Digital Equity and Access and Oregon Libraries

  • In Buzzy’s division of the State Library of Oregon, the primary money source they work with is called the Library Service and Technology Act (LSTA).
  • They receive about $2.5 million annually, which supports library services of various kinds throughout the state. It does not fund local libraries as much, but they use it to do statewide initiatives and also special projects. 
  • Recently received about $3 million through the American Rescue Plan Act (ARPA) and focused a lot of that money in the digital equity space.

Oregon Library LSTA- and ARPA-Funded Projects

State Library Priorities and Objectives

  • Priority for Oregon libraries is to close the digital divide!
  • Three objectives: 
    1. Support projects that increase broadband, connectivity, and technology access through libraries
    2. Encourage libraries’ digital inclusion and skills training efforts in their communities
    3. Enhance equitable access to digital heritage collections

Going Forward

  • Planning on continuing conversations with the Oregon Broadband Office and the Oregon Department of Education. 
  • We have funds that can actually help match federal funds that libraries and schools receive for broadband, so we see that advocacy in this area is really key, and we think that we’re pretty well positioned as a State Library to do that.
  • We are also very well supported by our statewide professional association, Oregon Library Association, which is also very cognizant of these issues.
  • In legislative efforts around this area, OLA can be a key partner for any of you that are working in that space.

Breakout Sessions

> Technical Breakout: Link Oregon’s engineering team led a technical discussion of the network.

  • Kevin Bohan, Senior Network Engineer & Architect (moderator)
  • Stephen Fromm, Network Engineer
  • Andy Payne, Network Engineer
  • Mike Gromeck, Network Engineer
Map: Thick lines=200GB; thin lines=100GB. Plan to go to 400 GB in next 4 years.
Technical Breakout Slide Deck: https://drive.google.com/file/d/1zo8Jk3aUa7GLoGHovu16HPwZCnq-naIG/view?usp=sharing

Biggest challenge in the next year or two? 

  • Keeping up with demand. We have 62 current service requests—both from existing members and also 45% of those are from new members.
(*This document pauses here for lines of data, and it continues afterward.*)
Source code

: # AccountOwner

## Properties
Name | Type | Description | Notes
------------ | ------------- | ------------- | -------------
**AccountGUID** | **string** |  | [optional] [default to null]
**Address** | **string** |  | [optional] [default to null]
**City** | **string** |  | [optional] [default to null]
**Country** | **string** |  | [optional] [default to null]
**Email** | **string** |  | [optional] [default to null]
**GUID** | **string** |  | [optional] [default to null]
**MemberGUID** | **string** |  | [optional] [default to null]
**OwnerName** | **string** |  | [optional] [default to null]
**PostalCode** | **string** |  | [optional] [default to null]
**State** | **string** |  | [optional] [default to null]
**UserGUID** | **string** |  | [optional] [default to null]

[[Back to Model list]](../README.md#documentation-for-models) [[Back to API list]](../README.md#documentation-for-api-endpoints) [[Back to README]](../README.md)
We currently have just over 100 members, so there is a lot of growth. 
  • Processes like onboarding, quoting, etc. are in development because we are still a new network. We are working on staffing up and the onboarding process to get things stood up faster. 
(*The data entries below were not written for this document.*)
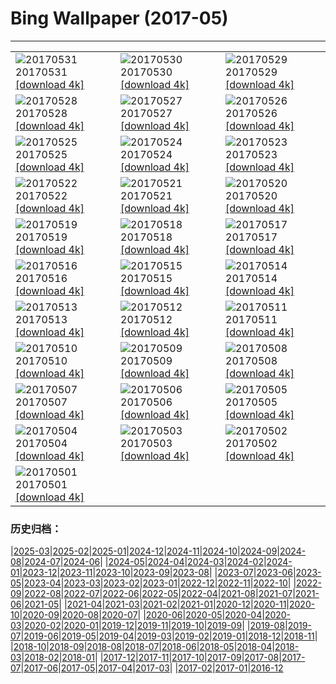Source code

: # Bing Wallpaper (2017-05)
**************

<table><tr><td><img src="https://www.bing.com/az/hprichbg/rb/MtTamVideo_EN-US10798436683_1920x1080.jpg" alt="20170531"> 20170531 <a href="https://www.bing.com/az/hprichbg/rb/MtTamVideo_EN-US10798436683_UHD.jpg">[download 4k]</a></td><td><img src="https://www.bing.com/az/hprichbg/rb/TempleStreet_EN-US6964048300_1920x1080.jpg" alt="20170530"> 20170530 <a href="https://www.bing.com/az/hprichbg/rb/TempleStreet_EN-US6964048300_UHD.jpg">[download 4k]</a></td><td><img src="https://www.bing.com/az/hprichbg/rb/ArlingtonDrone_EN-US12840808174_1920x1080.jpg" alt="20170529"> 20170529 <a href="https://www.bing.com/az/hprichbg/rb/ArlingtonDrone_EN-US12840808174_UHD.jpg">[download 4k]</a></td></tr><tr><td><img src="https://www.bing.com/az/hprichbg/rb/MataderoBridge_EN-US9215461155_1920x1080.jpg" alt="20170528"> 20170528 <a href="https://www.bing.com/az/hprichbg/rb/MataderoBridge_EN-US9215461155_UHD.jpg">[download 4k]</a></td><td><img src="https://www.bing.com/az/hprichbg/rb/BromoJava_EN-US13327758529_1920x1080.jpg" alt="20170527"> 20170527 <a href="https://www.bing.com/az/hprichbg/rb/BromoJava_EN-US13327758529_UHD.jpg">[download 4k]</a></td><td><img src="https://www.bing.com/az/hprichbg/rb/Fiddleheads_EN-US12581425191_1920x1080.jpg" alt="20170526"> 20170526 <a href="https://www.bing.com/az/hprichbg/rb/Fiddleheads_EN-US12581425191_UHD.jpg">[download 4k]</a></td></tr><tr><td><img src="https://www.bing.com/az/hprichbg/rb/PyramidsOfMeroe_EN-US10074354144_1920x1080.jpg" alt="20170525"> 20170525 <a href="https://www.bing.com/az/hprichbg/rb/PyramidsOfMeroe_EN-US10074354144_UHD.jpg">[download 4k]</a></td><td><img src="https://www.bing.com/az/hprichbg/rb/BB1883_EN-US15158286681_1920x1080.jpg" alt="20170524"> 20170524 <a href="https://www.bing.com/az/hprichbg/rb/BB1883_EN-US15158286681_UHD.jpg">[download 4k]</a></td><td><img src="https://www.bing.com/az/hprichbg/rb/Dipper_EN-US11520051960_1920x1080.jpg" alt="20170523"> 20170523 <a href="https://www.bing.com/az/hprichbg/rb/Dipper_EN-US11520051960_UHD.jpg">[download 4k]</a></td></tr><tr><td><img src="https://www.bing.com/az/hprichbg/rb/LakePowellStorm_EN-US6822865622_1920x1080.jpg" alt="20170522"> 20170522 <a href="https://www.bing.com/az/hprichbg/rb/LakePowellStorm_EN-US6822865622_UHD.jpg">[download 4k]</a></td><td><img src="https://www.bing.com/az/hprichbg/rb/RietvleiNR_EN-US13984689187_1920x1080.jpg" alt="20170521"> 20170521 <a href="https://www.bing.com/az/hprichbg/rb/RietvleiNR_EN-US13984689187_UHD.jpg">[download 4k]</a></td><td><img src="https://www.bing.com/az/hprichbg/rb/Thunderbirds_EN-US12257799708_1920x1080.jpg" alt="20170520"> 20170520 <a href="https://www.bing.com/az/hprichbg/rb/Thunderbirds_EN-US12257799708_UHD.jpg">[download 4k]</a></td></tr><tr><td><img src="https://www.bing.com/az/hprichbg/rb/BMXTunnel_EN-US11407579695_1920x1080.jpg" alt="20170519"> 20170519 <a href="https://www.bing.com/az/hprichbg/rb/BMXTunnel_EN-US11407579695_UHD.jpg">[download 4k]</a></td><td><img src="https://www.bing.com/az/hprichbg/rb/Palaon_EN-US11145059144_1920x1080.jpg" alt="20170518"> 20170518 <a href="https://www.bing.com/az/hprichbg/rb/Palaon_EN-US11145059144_UHD.jpg">[download 4k]</a></td><td><img src="https://www.bing.com/az/hprichbg/rb/SpermophilusArmatus_EN-US12133314731_1920x1080.jpg" alt="20170517"> 20170517 <a href="https://www.bing.com/az/hprichbg/rb/SpermophilusArmatus_EN-US12133314731_UHD.jpg">[download 4k]</a></td></tr><tr><td><img src="https://www.bing.com/az/hprichbg/rb/PorthminsterBeach_EN-US9087788446_1920x1080.jpg" alt="20170516"> 20170516 <a href="https://www.bing.com/az/hprichbg/rb/PorthminsterBeach_EN-US9087788446_UHD.jpg">[download 4k]</a></td><td><img src="https://www.bing.com/az/hprichbg/rb/IncenseFactory_EN-US12465733494_1920x1080.jpg" alt="20170515"> 20170515 <a href="https://www.bing.com/az/hprichbg/rb/IncenseFactory_EN-US12465733494_UHD.jpg">[download 4k]</a></td><td><img src="https://www.bing.com/az/hprichbg/rb/CheetahMom_EN-US10122059369_1920x1080.jpg" alt="20170514"> 20170514 <a href="https://www.bing.com/az/hprichbg/rb/CheetahMom_EN-US10122059369_UHD.jpg">[download 4k]</a></td></tr><tr><td><img src="https://www.bing.com/az/hprichbg/rb/DeltaJunction_EN-US10400798964_1920x1080.jpg" alt="20170513"> 20170513 <a href="https://www.bing.com/az/hprichbg/rb/DeltaJunction_EN-US10400798964_UHD.jpg">[download 4k]</a></td><td><img src="https://www.bing.com/az/hprichbg/rb/VernalFall_EN-US10631212377_1920x1080.jpg" alt="20170512"> 20170512 <a href="https://www.bing.com/az/hprichbg/rb/VernalFall_EN-US10631212377_UHD.jpg">[download 4k]</a></td><td><img src="https://www.bing.com/az/hprichbg/rb/SpringGoat_EN-US7159260528_1920x1080.jpg" alt="20170511"> 20170511 <a href="https://www.bing.com/az/hprichbg/rb/SpringGoat_EN-US7159260528_UHD.jpg">[download 4k]</a></td></tr><tr><td><img src="https://www.bing.com/az/hprichbg/rb/WardCharcoalOvens_EN-US14435429327_1920x1080.jpg" alt="20170510"> 20170510 <a href="https://www.bing.com/az/hprichbg/rb/WardCharcoalOvens_EN-US14435429327_UHD.jpg">[download 4k]</a></td><td><img src="https://www.bing.com/az/hprichbg/rb/WoodDucks_EN-US13296832819_1920x1080.jpg" alt="20170509"> 20170509 <a href="https://www.bing.com/az/hprichbg/rb/WoodDucks_EN-US13296832819_UHD.jpg">[download 4k]</a></td><td><img src="https://www.bing.com/az/hprichbg/rb/TaihangMountains_EN-US6666930369_1920x1080.jpg" alt="20170508"> 20170508 <a href="https://www.bing.com/az/hprichbg/rb/TaihangMountains_EN-US6666930369_UHD.jpg">[download 4k]</a></td></tr><tr><td><img src="https://www.bing.com/az/hprichbg/rb/WhiteEyedMoray_EN-US10194096653_1920x1080.jpg" alt="20170507"> 20170507 <a href="https://www.bing.com/az/hprichbg/rb/WhiteEyedMoray_EN-US10194096653_UHD.jpg">[download 4k]</a></td><td><img src="https://www.bing.com/az/hprichbg/rb/MorskieOko_EN-US9982151528_1920x1080.jpg" alt="20170506"> 20170506 <a href="https://www.bing.com/az/hprichbg/rb/MorskieOko_EN-US9982151528_UHD.jpg">[download 4k]</a></td><td><img src="https://www.bing.com/az/hprichbg/rb/HenequenCactus_EN-US11064780489_1920x1080.jpg" alt="20170505"> 20170505 <a href="https://www.bing.com/az/hprichbg/rb/HenequenCactus_EN-US11064780489_UHD.jpg">[download 4k]</a></td></tr><tr><td><img src="https://www.bing.com/az/hprichbg/rb/SSAtlantis_EN-US8848737137_1920x1080.jpg" alt="20170504"> 20170504 <a href="https://www.bing.com/az/hprichbg/rb/SSAtlantis_EN-US8848737137_UHD.jpg">[download 4k]</a></td><td><img src="https://www.bing.com/az/hprichbg/rb/NavagioBeach_EN-US8854639142_1920x1080.jpg" alt="20170503"> 20170503 <a href="https://www.bing.com/az/hprichbg/rb/NavagioBeach_EN-US8854639142_UHD.jpg">[download 4k]</a></td><td><img src="https://www.bing.com/az/hprichbg/rb/NHMElephants_EN-US9810396474_1920x1080.jpg" alt="20170502"> 20170502 <a href="https://www.bing.com/az/hprichbg/rb/NHMElephants_EN-US9810396474_UHD.jpg">[download 4k]</a></td></tr><tr><td><img src="https://www.bing.com/az/hprichbg/rb/QueensParkGlasshouse_EN-US12334827410_1920x1080.jpg" alt="20170501"> 20170501 <a href="https://www.bing.com/az/hprichbg/rb/QueensParkGlasshouse_EN-US12334827410_UHD.jpg">[download 4k]</a></td><td></td><td></td></tr></table>

### 历史归档：

|[2025-03](/../2025-03/2025-03.md)|[2025-02](/../2025-02/2025-02.md)|[2025-01](/../2025-01/2025-01.md)|[2024-12](/../2024-12/2024-12.md)|[2024-11](/../2024-11/2024-11.md)|[2024-10](/../2024-10/2024-10.md)|[2024-09](/../2024-09/2024-09.md)|[2024-08](/../2024-08/2024-08.md)|[2024-07](/../2024-07/2024-07.md)|[2024-06](/../2024-06/2024-06.md)|
|[2024-05](/../2024-05/2024-05.md)|[2024-04](/../2024-04/2024-04.md)|[2024-03](/../2024-03/2024-03.md)|[2024-02](/../2024-02/2024-02.md)|[2024-01](/../2024-01/2024-01.md)|[2023-12](/../2023-12/2023-12.md)|[2023-11](/../2023-11/2023-11.md)|[2023-10](/../2023-10/2023-10.md)|[2023-09](/../2023-09/2023-09.md)|[2023-08](/../2023-08/2023-08.md)|
|[2023-07](/../2023-07/2023-07.md)|[2023-06](/../2023-06/2023-06.md)|[2023-05](/../2023-05/2023-05.md)|[2023-04](/../2023-04/2023-04.md)|[2023-03](/../2023-03/2023-03.md)|[2023-02](/../2023-02/2023-02.md)|[2023-01](/../2023-01/2023-01.md)|[2022-12](/../2022-12/2022-12.md)|[2022-11](/../2022-11/2022-11.md)|[2022-10](/../2022-10/2022-10.md)|
|[2022-09](/../2022-09/2022-09.md)|[2022-08](/../2022-08/2022-08.md)|[2022-07](/../2022-07/2022-07.md)|[2022-06](/../2022-06/2022-06.md)|[2022-05](/../2022-05/2022-05.md)|[2022-04](/../2022-04/2022-04.md)|[2021-08](/../2021-08/2021-08.md)|[2021-07](/../2021-07/2021-07.md)|[2021-06](/../2021-06/2021-06.md)|[2021-05](/../2021-05/2021-05.md)|
|[2021-04](/../2021-04/2021-04.md)|[2021-03](/../2021-03/2021-03.md)|[2021-02](/../2021-02/2021-02.md)|[2021-01](/../2021-01/2021-01.md)|[2020-12](/../2020-12/2020-12.md)|[2020-11](/../2020-11/2020-11.md)|[2020-10](/../2020-10/2020-10.md)|[2020-09](/../2020-09/2020-09.md)|[2020-08](/../2020-08/2020-08.md)|[2020-07](/../2020-07/2020-07.md)|
|[2020-06](/../2020-06/2020-06.md)|[2020-05](/../2020-05/2020-05.md)|[2020-04](/../2020-04/2020-04.md)|[2020-03](/../2020-03/2020-03.md)|[2020-02](/../2020-02/2020-02.md)|[2020-01](/../2020-01/2020-01.md)|[2019-12](/../2019-12/2019-12.md)|[2019-11](/../2019-11/2019-11.md)|[2019-10](/../2019-10/2019-10.md)|[2019-09](/../2019-09/2019-09.md)|
|[2019-08](/../2019-08/2019-08.md)|[2019-07](/../2019-07/2019-07.md)|[2019-06](/../2019-06/2019-06.md)|[2019-05](/../2019-05/2019-05.md)|[2019-04](/../2019-04/2019-04.md)|[2019-03](/../2019-03/2019-03.md)|[2019-02](/../2019-02/2019-02.md)|[2019-01](/../2019-01/2019-01.md)|[2018-12](/../2018-12/2018-12.md)|[2018-11](/../2018-11/2018-11.md)|
|[2018-10](/../2018-10/2018-10.md)|[2018-09](/../2018-09/2018-09.md)|[2018-08](/../2018-08/2018-08.md)|[2018-07](/../2018-07/2018-07.md)|[2018-06](/../2018-06/2018-06.md)|[2018-05](/../2018-05/2018-05.md)|[2018-04](/../2018-04/2018-04.md)|[2018-03](/../2018-03/2018-03.md)|[2018-02](/../2018-02/2018-02.md)|[2018-01](/../2018-01/2018-01.md)|
|[2017-12](/../2017-12/2017-12.md)|[2017-11](/../2017-11/2017-11.md)|[2017-10](/../2017-10/2017-10.md)|[2017-09](/../2017-09/2017-09.md)|[2017-08](/../2017-08/2017-08.md)|[2017-07](/../2017-07/2017-07.md)|[2017-06](/../2017-06/2017-06.md)|[2017-05](/2017-05.md)|[2017-04](/../2017-04/2017-04.md)|[2017-03](/../2017-03/2017-03.md)|
|[2017-02](/../2017-02/2017-02.md)|[2017-01](/../2017-01/2017-01.md)|[2016-12](/../2016-12/2016-12.md)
> Policy Breakout: The Broadband Vision for Oregon: What are we working toward?

  • Andrea Ballinger, Link Oregon Board Chair and Vice Provost for Information and Technology and CIO, Oregon State University
  • Terrence Woods, Link Oregon Board Vice Chair and CIO, State of Oregon Enterprise Information Services
  • Stuart Long, Link Oregon Board Member and CIO, Cascade Technology Alliance and Northwest Regional Education Service District
  • Steve Corbató (moderator)

Q: How do you see your role in expanding broadband access?

Terrence: I see non-profits, the state, etc. being a catalyst because in my opinion it’s going to take everyone. We need to serve as a catalyst to expand that middle mile and find opportunities for funding. We can continue to be that light that brings everyone together for the mission of getting broadband across the state.

Andrea: A strong public and non-profit sector is key to economic development. As an R1 and land grant institution we’re obligated to provide education to the region. Broadband is important for the basic needs of the population and it’s important that our organizations are working to make sure everyone has the same ability to use these assets, providing access to these services that all of us should have. 

Q: What role do you see K-12 playing?

Stuart: Advocacy is one portion—how do we solve those gaps for everyone and do it in an equitable way? There is a mapping/data collection piece, that is to understand the exact gaps and be more targeted in our approach. Primarily, increasing collaboration. Broadband access is a shared goal; everybody benefits from it and everybody wins when there’s greater availability. Understanding each other’s challenges at a regional level has really been driving me. 

Q: Where do you think we can make contributions toward the state pushing the needle on adoption of broadband by all Oregonians?

Andrea: Adoption means we need to provide services associated with that: coordination to make sure the last mile is here, they need to have the equipment available, do they know how to connect, do they have services if they’re kicked off and need support? Literacy — do they know how to do that connection? There’s an umbrella of educational support. We can collaborate to make that possible. 

Stan Curtis: This is the group that can help form the next generation of co-ops. Education, healthcare, economic development, this is life or death — that’s what broadband is. The infrastructure funding could play a big part in this. Communities need digital services, that’s just as important as roads. 

Q: What insights do you have around building a sustainable business plan & around one- time big funding? How can we approach this in the broadband space?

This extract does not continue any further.